Now, for the first time since my book Stories in Stone was published I am going back to Moab. While there, I will give a reading at one of my favorite bookstores, Back of Beyond Books. The sister store to Arches Bookstore, Back of Beyond (or Bob, as I call it) focuses on regional books, with new, used, and antiquarian selections, including first editions of many Edward Abbey books. It will be an honor and pleasure to talk about how my time in Moab led me down the path to focus on the cultural and natural history of building stone.


The reading will be at 7:00 P.M. on Thursday, September 9. It should be a fun time!

Fossils in our Nation’s Capital

No, the title doesn’t refer to the ancient beasts roaming the halls of Congress though I do wish some of them would go the way of dinosaurs. Instead, I want to highlight a web site I just learned about. It is Fossils in the Architecture of Washington, DC: A Guide to Washington’s Accidental Museum of Paleontology. The site has been put together by Christopher Barr, a lawyer who has lived in DC since 1979. As the name implies, the site’s goal is “to describe, or at least list, all of the public fossils occurring in Washington’s architectural landscape.”
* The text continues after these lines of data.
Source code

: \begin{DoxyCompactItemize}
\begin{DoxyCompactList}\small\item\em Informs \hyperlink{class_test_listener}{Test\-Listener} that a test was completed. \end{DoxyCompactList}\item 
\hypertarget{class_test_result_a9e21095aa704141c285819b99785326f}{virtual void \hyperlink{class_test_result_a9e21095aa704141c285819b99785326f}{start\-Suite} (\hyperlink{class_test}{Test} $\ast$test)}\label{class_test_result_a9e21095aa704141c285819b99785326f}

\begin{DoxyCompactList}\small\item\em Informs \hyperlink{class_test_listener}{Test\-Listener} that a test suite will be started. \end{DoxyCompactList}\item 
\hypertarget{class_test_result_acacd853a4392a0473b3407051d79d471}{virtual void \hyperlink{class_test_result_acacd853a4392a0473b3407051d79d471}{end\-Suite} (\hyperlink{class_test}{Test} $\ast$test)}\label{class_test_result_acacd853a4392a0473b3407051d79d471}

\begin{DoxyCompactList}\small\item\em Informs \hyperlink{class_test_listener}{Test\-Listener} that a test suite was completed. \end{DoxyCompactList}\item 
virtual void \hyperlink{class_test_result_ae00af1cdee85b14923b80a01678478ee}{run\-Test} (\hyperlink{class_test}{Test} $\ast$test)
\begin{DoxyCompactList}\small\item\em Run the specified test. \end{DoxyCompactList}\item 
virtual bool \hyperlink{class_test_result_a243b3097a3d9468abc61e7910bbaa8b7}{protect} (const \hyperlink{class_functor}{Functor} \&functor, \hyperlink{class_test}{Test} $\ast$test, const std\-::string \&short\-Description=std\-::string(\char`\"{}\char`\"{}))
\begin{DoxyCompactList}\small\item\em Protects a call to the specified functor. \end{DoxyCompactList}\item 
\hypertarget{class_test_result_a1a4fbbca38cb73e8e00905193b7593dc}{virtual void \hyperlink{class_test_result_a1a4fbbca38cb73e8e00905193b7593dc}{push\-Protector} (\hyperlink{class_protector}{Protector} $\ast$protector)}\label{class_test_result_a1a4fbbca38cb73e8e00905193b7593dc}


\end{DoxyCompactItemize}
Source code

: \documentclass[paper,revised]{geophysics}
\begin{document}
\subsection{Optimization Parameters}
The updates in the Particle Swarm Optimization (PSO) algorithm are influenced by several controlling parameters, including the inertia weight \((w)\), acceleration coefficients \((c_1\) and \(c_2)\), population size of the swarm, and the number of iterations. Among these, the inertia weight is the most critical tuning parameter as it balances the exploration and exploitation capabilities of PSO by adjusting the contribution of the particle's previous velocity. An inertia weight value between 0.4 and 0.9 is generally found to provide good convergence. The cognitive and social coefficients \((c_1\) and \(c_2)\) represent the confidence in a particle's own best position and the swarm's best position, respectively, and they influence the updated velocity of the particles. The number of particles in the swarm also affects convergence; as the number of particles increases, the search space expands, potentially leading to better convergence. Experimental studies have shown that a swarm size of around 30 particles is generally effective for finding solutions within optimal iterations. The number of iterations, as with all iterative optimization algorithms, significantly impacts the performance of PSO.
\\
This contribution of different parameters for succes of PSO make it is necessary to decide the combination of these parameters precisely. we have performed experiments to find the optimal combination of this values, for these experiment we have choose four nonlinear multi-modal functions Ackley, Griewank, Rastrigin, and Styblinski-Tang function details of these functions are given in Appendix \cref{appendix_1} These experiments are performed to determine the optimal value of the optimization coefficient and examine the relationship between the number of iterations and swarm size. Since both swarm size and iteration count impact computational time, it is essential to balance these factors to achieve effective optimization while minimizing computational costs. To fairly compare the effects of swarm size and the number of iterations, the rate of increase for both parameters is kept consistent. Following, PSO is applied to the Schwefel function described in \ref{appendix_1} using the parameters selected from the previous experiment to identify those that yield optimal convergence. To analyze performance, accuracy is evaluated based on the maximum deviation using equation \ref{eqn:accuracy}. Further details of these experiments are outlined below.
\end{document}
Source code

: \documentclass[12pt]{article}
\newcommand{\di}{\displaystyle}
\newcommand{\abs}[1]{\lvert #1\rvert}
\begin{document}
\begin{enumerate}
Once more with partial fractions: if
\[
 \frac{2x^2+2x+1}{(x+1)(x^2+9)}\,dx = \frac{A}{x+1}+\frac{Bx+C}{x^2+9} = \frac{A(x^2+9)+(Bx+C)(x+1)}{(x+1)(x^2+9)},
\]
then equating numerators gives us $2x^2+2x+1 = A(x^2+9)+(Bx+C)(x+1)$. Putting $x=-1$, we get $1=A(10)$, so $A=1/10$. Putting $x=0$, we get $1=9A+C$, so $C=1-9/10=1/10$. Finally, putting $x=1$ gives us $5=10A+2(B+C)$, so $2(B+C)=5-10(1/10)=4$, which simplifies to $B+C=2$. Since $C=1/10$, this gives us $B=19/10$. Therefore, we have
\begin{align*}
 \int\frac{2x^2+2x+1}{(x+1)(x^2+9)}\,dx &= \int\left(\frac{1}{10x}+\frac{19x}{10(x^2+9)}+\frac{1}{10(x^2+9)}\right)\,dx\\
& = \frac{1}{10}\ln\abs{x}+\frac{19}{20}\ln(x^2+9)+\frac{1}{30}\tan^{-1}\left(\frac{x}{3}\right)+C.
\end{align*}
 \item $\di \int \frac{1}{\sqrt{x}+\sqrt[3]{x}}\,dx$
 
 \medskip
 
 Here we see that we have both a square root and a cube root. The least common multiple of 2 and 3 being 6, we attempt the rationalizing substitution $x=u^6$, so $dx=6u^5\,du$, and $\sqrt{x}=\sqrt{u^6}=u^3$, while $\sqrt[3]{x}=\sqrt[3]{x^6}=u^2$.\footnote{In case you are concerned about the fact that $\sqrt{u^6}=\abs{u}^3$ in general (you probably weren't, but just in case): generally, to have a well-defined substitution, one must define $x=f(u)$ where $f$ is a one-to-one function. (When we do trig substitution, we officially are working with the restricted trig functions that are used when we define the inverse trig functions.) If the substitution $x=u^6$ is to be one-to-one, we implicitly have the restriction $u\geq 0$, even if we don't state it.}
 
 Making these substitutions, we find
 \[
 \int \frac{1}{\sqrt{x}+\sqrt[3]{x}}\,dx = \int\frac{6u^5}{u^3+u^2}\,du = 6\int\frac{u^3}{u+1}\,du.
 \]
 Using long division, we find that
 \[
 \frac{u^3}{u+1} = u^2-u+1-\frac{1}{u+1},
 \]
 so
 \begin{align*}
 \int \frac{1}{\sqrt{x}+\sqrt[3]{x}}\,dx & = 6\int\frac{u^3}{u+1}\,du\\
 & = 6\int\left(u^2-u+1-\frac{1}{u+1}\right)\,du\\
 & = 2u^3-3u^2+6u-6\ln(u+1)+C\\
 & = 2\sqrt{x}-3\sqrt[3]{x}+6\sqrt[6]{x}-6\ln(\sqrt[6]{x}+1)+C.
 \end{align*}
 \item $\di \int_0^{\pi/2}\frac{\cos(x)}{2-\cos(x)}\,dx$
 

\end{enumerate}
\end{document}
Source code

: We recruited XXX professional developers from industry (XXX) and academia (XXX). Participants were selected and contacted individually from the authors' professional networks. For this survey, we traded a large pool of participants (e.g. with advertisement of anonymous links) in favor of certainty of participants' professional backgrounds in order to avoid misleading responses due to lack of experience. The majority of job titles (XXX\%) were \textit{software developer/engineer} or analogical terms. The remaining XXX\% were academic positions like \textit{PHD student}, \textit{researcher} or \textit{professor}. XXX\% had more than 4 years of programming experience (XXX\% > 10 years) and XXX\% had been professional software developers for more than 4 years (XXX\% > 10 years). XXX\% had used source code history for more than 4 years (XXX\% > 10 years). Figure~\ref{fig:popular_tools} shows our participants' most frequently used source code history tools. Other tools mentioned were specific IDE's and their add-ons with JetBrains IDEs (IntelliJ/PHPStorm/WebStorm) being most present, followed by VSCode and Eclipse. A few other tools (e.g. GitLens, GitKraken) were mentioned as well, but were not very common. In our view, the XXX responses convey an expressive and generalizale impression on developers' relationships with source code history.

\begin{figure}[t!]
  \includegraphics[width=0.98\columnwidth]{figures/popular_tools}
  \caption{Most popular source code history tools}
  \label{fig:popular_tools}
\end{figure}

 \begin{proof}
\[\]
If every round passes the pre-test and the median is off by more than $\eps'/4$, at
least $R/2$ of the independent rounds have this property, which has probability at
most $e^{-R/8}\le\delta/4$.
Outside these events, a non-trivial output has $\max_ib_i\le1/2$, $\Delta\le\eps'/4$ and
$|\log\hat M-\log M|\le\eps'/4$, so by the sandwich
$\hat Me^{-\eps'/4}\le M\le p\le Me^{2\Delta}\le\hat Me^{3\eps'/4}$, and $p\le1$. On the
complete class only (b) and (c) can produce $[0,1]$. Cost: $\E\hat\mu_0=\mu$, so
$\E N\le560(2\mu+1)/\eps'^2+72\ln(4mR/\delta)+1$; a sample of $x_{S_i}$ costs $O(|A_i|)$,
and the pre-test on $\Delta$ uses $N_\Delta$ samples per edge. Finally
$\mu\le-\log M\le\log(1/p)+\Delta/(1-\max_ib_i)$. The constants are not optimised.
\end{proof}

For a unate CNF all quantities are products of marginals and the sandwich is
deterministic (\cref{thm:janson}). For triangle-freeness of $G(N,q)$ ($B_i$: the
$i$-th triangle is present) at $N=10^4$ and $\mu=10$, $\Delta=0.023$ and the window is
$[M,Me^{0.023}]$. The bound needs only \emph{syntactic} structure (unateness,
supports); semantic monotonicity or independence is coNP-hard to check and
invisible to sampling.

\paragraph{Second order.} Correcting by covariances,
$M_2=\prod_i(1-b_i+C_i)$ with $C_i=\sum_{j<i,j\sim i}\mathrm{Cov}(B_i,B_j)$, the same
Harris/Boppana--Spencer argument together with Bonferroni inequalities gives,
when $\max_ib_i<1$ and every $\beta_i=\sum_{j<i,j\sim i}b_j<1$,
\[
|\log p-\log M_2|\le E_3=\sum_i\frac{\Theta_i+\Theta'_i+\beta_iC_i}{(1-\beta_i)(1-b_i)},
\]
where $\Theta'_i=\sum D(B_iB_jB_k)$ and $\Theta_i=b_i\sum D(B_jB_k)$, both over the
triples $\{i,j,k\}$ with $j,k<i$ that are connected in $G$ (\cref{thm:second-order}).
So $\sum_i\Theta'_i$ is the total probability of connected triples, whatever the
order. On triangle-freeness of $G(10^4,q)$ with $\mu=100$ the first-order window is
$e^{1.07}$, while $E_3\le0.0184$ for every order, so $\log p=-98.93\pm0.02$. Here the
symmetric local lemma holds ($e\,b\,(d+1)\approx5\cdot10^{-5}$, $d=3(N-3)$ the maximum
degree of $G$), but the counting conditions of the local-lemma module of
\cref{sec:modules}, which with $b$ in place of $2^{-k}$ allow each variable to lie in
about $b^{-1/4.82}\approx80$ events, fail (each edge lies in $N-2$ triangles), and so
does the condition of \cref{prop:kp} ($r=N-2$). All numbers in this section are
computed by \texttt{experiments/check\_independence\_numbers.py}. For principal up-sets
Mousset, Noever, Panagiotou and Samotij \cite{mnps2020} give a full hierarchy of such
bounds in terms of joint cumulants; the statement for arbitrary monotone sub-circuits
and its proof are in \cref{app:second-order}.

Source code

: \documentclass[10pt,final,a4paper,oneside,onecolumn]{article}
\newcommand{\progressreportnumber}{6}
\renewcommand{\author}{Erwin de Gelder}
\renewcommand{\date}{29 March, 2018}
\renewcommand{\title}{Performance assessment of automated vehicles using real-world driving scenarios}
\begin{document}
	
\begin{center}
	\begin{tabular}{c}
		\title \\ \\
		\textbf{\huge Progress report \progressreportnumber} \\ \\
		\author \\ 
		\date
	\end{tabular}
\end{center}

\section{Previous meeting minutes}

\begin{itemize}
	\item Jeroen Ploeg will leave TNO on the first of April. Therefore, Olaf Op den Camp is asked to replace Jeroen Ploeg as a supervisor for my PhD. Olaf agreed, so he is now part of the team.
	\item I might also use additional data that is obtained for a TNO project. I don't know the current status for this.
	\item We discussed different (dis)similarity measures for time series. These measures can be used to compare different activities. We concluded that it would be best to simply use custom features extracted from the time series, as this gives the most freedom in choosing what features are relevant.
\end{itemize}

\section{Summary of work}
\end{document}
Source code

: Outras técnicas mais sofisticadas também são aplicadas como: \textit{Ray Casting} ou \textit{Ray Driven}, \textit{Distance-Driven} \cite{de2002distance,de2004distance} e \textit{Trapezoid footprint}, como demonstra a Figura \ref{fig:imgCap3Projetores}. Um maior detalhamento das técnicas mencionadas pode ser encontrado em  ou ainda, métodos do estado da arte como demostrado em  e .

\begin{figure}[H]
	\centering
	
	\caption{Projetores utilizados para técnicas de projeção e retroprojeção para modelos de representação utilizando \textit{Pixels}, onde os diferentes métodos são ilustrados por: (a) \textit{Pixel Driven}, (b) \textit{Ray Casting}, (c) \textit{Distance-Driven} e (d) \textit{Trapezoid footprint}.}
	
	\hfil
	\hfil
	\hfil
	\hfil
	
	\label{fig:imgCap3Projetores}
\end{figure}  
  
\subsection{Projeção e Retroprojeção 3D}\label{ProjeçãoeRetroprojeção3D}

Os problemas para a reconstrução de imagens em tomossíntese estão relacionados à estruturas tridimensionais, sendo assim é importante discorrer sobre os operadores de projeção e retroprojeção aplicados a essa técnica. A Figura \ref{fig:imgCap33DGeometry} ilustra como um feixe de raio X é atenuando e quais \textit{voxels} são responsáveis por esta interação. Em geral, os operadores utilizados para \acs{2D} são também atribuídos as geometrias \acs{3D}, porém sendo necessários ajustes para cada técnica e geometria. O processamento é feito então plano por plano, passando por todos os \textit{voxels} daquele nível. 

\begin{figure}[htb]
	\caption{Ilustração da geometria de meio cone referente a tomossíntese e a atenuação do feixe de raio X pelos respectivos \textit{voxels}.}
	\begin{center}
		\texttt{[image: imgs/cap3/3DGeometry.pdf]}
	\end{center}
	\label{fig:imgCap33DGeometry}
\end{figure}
Barr has done a first rate job of assembling a thorough list of the fossil-rich buildings throughout the capital. For each building, he provides an introduction on what you can see, where to see it, and a history of the building. In some cases, he also speculates why a particular stone was chosen. He then provides photos (with helpful scales) of the fossils, which he describes in detail, providing geologic background. Finally, he documents who helped him and where one can obtain more background information. Nowhere else have I found such a well-put-together site about urban fossils.

Urban fossils are amazing resources and offer an excellent way to get people interested in fossils, deep time, evolution, and geology in general. Plus, as Barr has done, these fossils are a great way to get people to think about human history. He does list a many of the guides that are available but it is such a small list considering the wonderful fossils found in the urban environment. I hope that Barr’s site can inspire other urban paleontologists to do the same thing in their cities.